* [WHAT IS REQUIRED] Copy out each line below containing "Node".

* [ENTRIES SHOWN]

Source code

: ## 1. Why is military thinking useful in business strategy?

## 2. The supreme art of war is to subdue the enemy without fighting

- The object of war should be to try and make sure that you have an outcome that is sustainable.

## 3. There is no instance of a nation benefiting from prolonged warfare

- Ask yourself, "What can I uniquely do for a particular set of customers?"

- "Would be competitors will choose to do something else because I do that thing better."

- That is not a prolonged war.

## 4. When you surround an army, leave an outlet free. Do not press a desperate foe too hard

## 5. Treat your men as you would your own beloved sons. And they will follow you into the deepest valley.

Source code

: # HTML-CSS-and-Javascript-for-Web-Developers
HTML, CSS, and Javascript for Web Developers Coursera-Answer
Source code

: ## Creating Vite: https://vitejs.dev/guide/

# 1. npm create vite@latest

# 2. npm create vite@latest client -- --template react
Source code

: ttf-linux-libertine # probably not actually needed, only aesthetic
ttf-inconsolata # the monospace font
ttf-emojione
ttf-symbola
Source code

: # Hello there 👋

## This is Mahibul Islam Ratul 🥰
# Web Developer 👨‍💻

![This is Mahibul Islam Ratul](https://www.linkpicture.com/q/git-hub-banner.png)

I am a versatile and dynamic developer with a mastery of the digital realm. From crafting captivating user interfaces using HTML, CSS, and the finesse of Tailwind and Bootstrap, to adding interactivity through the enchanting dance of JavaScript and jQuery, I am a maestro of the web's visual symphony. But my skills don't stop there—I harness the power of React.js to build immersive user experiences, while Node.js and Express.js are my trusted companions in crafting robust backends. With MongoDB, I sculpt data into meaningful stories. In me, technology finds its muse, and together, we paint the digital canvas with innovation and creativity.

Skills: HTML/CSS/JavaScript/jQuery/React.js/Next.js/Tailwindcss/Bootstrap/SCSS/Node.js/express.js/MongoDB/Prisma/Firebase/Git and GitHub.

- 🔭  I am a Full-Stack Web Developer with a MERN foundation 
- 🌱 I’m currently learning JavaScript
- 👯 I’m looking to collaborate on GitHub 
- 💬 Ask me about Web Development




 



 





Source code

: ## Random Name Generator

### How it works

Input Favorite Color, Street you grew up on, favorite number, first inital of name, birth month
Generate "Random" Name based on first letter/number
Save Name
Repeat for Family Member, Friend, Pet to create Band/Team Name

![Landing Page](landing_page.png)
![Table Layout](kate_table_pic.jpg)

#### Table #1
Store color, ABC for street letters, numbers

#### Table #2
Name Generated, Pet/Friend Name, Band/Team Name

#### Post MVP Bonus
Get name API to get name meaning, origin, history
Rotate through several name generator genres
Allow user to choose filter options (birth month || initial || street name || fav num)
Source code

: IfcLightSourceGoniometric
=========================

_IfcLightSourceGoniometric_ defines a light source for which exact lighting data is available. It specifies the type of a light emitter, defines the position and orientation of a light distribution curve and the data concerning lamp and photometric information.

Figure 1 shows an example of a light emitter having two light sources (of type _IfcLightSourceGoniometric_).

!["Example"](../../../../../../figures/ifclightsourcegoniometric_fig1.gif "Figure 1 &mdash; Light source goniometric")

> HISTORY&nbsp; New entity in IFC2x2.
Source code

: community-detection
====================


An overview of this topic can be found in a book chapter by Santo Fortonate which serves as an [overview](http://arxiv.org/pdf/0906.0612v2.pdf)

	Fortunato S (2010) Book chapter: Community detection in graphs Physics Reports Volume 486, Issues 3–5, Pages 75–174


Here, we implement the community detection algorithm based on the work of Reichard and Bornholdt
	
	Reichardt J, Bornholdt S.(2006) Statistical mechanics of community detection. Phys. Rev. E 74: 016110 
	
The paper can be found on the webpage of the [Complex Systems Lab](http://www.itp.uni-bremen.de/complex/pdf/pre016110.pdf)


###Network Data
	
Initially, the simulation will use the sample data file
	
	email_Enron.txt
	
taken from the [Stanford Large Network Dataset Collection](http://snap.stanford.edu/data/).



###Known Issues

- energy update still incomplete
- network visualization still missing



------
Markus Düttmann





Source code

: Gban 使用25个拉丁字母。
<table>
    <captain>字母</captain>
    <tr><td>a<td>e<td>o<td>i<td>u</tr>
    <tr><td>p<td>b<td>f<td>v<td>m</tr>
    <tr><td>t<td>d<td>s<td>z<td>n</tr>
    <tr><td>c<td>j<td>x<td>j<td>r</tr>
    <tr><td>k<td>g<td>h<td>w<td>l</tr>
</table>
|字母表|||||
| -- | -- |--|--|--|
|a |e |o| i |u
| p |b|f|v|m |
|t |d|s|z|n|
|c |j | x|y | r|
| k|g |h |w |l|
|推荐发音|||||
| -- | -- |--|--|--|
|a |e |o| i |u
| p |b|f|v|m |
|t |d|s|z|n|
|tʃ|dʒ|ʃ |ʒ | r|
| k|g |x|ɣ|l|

* [WRITTEN SOLUTION]
I am a versatile and dynamic developer with a mastery of the digital realm. From crafting captivating user interfaces using HTML, CSS, and the finesse of Tailwind and Bootstrap, to adding interactivity through the enchanting dance of JavaScript and jQuery, I am a maestro of the web's visual symphony. But my skills don't stop there—I harness the power of React.js to build immersive user experiences, while Node.js and Express.js are my trusted companions in crafting robust backends. With MongoDB, I sculpt data into meaningful stories. In me, technology finds its muse, and together, we paint the digital canvas with innovation and creativity.
Skills: HTML/CSS/JavaScript/jQuery/React.js/Next.js/Tailwindcss/Bootstrap/SCSS/Node.js/express.js/MongoDB/Prisma/Firebase/Git and GitHub.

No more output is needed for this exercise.